Collected data entries
★ ★ ★ ★ ★

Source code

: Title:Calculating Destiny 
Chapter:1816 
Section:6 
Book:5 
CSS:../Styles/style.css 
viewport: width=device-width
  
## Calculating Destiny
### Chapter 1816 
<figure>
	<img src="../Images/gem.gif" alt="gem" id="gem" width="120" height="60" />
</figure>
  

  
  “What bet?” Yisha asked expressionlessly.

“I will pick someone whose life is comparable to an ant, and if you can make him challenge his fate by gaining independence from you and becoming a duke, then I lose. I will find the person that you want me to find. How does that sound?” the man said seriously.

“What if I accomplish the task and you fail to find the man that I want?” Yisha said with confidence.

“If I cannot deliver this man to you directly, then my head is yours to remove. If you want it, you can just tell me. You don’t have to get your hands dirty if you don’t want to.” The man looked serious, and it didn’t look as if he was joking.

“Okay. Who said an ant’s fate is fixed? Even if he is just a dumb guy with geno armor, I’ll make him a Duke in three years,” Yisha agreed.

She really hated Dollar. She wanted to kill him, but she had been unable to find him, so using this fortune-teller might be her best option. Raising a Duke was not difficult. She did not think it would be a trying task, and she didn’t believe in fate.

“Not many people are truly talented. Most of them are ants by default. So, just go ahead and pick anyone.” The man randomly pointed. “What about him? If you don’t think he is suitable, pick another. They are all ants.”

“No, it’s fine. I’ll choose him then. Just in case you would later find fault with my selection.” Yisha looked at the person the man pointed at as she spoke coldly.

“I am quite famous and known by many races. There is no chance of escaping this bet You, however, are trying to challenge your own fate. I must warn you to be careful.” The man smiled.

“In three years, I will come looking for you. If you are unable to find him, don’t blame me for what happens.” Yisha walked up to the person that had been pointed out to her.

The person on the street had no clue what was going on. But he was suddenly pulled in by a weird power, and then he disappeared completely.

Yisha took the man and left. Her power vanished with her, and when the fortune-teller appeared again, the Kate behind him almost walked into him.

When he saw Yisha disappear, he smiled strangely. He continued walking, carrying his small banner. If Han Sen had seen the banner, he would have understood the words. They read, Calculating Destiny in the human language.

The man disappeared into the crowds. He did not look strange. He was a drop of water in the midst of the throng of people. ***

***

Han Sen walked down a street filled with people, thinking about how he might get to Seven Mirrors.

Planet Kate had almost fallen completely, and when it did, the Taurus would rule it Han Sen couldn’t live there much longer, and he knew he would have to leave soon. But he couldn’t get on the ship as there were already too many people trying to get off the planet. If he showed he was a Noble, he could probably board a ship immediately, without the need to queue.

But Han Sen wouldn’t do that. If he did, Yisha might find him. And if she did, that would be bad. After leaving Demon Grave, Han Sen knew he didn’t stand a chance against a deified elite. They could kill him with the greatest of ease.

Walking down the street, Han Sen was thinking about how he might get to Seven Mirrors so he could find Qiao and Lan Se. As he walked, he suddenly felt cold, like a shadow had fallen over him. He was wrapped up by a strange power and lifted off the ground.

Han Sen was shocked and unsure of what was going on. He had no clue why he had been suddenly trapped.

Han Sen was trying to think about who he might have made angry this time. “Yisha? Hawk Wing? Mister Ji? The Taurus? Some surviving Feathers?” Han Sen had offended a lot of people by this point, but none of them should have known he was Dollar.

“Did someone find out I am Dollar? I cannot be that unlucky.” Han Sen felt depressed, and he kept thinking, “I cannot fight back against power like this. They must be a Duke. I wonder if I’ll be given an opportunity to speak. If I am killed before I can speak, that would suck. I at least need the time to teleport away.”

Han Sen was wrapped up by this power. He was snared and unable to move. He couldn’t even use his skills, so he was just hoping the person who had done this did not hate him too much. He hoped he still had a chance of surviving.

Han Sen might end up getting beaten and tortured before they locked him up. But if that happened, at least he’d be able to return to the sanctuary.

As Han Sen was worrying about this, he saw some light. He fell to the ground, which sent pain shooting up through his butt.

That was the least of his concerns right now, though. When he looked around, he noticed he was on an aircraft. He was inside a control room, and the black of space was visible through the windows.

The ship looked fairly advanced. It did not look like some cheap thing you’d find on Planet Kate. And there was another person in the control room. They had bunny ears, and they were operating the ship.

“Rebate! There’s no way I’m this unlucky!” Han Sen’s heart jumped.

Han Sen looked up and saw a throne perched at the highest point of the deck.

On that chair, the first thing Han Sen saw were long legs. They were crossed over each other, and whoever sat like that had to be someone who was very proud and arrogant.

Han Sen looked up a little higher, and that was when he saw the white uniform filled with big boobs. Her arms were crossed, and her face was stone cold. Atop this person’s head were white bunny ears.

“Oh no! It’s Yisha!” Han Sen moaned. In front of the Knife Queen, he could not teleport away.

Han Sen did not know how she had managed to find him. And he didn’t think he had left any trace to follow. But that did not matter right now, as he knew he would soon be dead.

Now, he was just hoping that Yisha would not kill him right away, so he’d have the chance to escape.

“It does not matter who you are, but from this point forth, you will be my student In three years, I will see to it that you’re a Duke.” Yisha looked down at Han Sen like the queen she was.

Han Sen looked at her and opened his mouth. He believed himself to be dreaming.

★ ★ ★ ★ ★

▶ **EXERCISE AIM**
Could you reproduce every record exactly as shown above?

▶ **OUTPUT BELOW**
Source code

: Title:Calculating Destiny 
Chapter:1816 
Section:6 
Book:5 
CSS:../Styles/style.css 
viewport: width=device-width
  
## Calculating Destiny
### Chapter 1816 
<figure>
	<img src="../Images/gem.gif" alt="gem" id="gem" width="120" height="60" />
</figure>
  

  
  “What bet?” Yisha asked expressionlessly.

“I will pick someone whose life is comparable to an ant, and if you can make him challenge his fate by gaining independence from you and becoming a duke, then I lose. I will find the person that you want me to find. How does that sound?” the man said seriously.

“What if I accomplish the task and you fail to find the man that I want?” Yisha said with confidence.

“If I cannot deliver this man to you directly, then my head is yours to remove. If you want it, you can just tell me. You don’t have to get your hands dirty if you don’t want to.” The man looked serious, and it didn’t look as if he was joking.

“Okay. Who said an ant’s fate is fixed? Even if he is just a dumb guy with geno armor, I’ll make him a Duke in three years,” Yisha agreed.

She really hated Dollar. She wanted to kill him, but she had been unable to find him, so using this fortune-teller might be her best option. Raising a Duke was not difficult. She did not think it would be a trying task, and she didn’t believe in fate.

“Not many people are truly talented. Most of them are ants by default. So, just go ahead and pick anyone.” The man randomly pointed. “What about him? If you don’t think he is suitable, pick another. They are all ants.”

“No, it’s fine. I’ll choose him then. Just in case you would later find fault with my selection.” Yisha looked at the person the man pointed at as she spoke coldly.

“I am quite famous and known by many races. There is no chance of escaping this bet You, however, are trying to challenge your own fate. I must warn you to be careful.” The man smiled.

“In three years, I will come looking for you. If you are unable to find him, don’t blame me for what happens.” Yisha walked up to the person that had been pointed out to her.

The person on the street had no clue what was going on. But he was suddenly pulled in by a weird power, and then he disappeared completely.

Yisha took the man and left. Her power vanished with her, and when the fortune-teller appeared again, the Kate behind him almost walked into him.

When he saw Yisha disappear, he smiled strangely. He continued walking, carrying his small banner. If Han Sen had seen the banner, he would have understood the words. They read, Calculating Destiny in the human language.

The man disappeared into the crowds. He did not look strange. He was a drop of water in the midst of the throng of people. ***

***

Han Sen walked down a street filled with people, thinking about how he might get to Seven Mirrors.

Planet Kate had almost fallen completely, and when it did, the Taurus would rule it Han Sen couldn’t live there much longer, and he knew he would have to leave soon. But he couldn’t get on the ship as there were already too many people trying to get off the planet. If he showed he was a Noble, he could probably board a ship immediately, without the need to queue.

But Han Sen wouldn’t do that. If he did, Yisha might find him. And if she did, that would be bad. After leaving Demon Grave, Han Sen knew he didn’t stand a chance against a deified elite. They could kill him with the greatest of ease.

Walking down the street, Han Sen was thinking about how he might get to Seven Mirrors so he could find Qiao and Lan Se. As he walked, he suddenly felt cold, like a shadow had fallen over him. He was wrapped up by a strange power and lifted off the ground.

Han Sen was shocked and unsure of what was going on. He had no clue why he had been suddenly trapped.

Han Sen was trying to think about who he might have made angry this time. “Yisha? Hawk Wing? Mister Ji? The Taurus? Some surviving Feathers?” Han Sen had offended a lot of people by this point, but none of them should have known he was Dollar.

“Did someone find out I am Dollar? I cannot be that unlucky.” Han Sen felt depressed, and he kept thinking, “I cannot fight back against power like this. They must be a Duke. I wonder if I’ll be given an opportunity to speak. If I am killed before I can speak, that would suck. I at least need the time to teleport away.”

Han Sen was wrapped up by this power. He was snared and unable to move. He couldn’t even use his skills, so he was just hoping the person who had done this did not hate him too much. He hoped he still had a chance of surviving.

Han Sen might end up getting beaten and tortured before they locked him up. But if that happened, at least he’d be able to return to the sanctuary.

As Han Sen was worrying about this, he saw some light. He fell to the ground, which sent pain shooting up through his butt.

That was the least of his concerns right now, though. When he looked around, he noticed he was on an aircraft. He was inside a control room, and the black of space was visible through the windows.

The ship looked fairly advanced. It did not look like some cheap thing you’d find on Planet Kate. And there was another person in the control room. They had bunny ears, and they were operating the ship.

“Rebate! There’s no way I’m this unlucky!” Han Sen’s heart jumped.

Han Sen looked up and saw a throne perched at the highest point of the deck.

On that chair, the first thing Han Sen saw were long legs. They were crossed over each other, and whoever sat like that had to be someone who was very proud and arrogant.

Han Sen looked up a little higher, and that was when he saw the white uniform filled with big boobs. Her arms were crossed, and her face was stone cold. Atop this person’s head were white bunny ears.

“Oh no! It’s Yisha!” Han Sen moaned. In front of the Knife Queen, he could not teleport away.

Han Sen did not know how she had managed to find him. And he didn’t think he had left any trace to follow. But that did not matter right now, as he knew he would soon be dead.

Now, he was just hoping that Yisha would not kill him right away, so he’d have the chance to escape.

“It does not matter who you are, but from this point forth, you will be my student In three years, I will see to it that you’re a Duke.” Yisha looked down at Han Sen like the queen she was.

Han Sen looked at her and opened his mouth. He believed himself to be dreaming.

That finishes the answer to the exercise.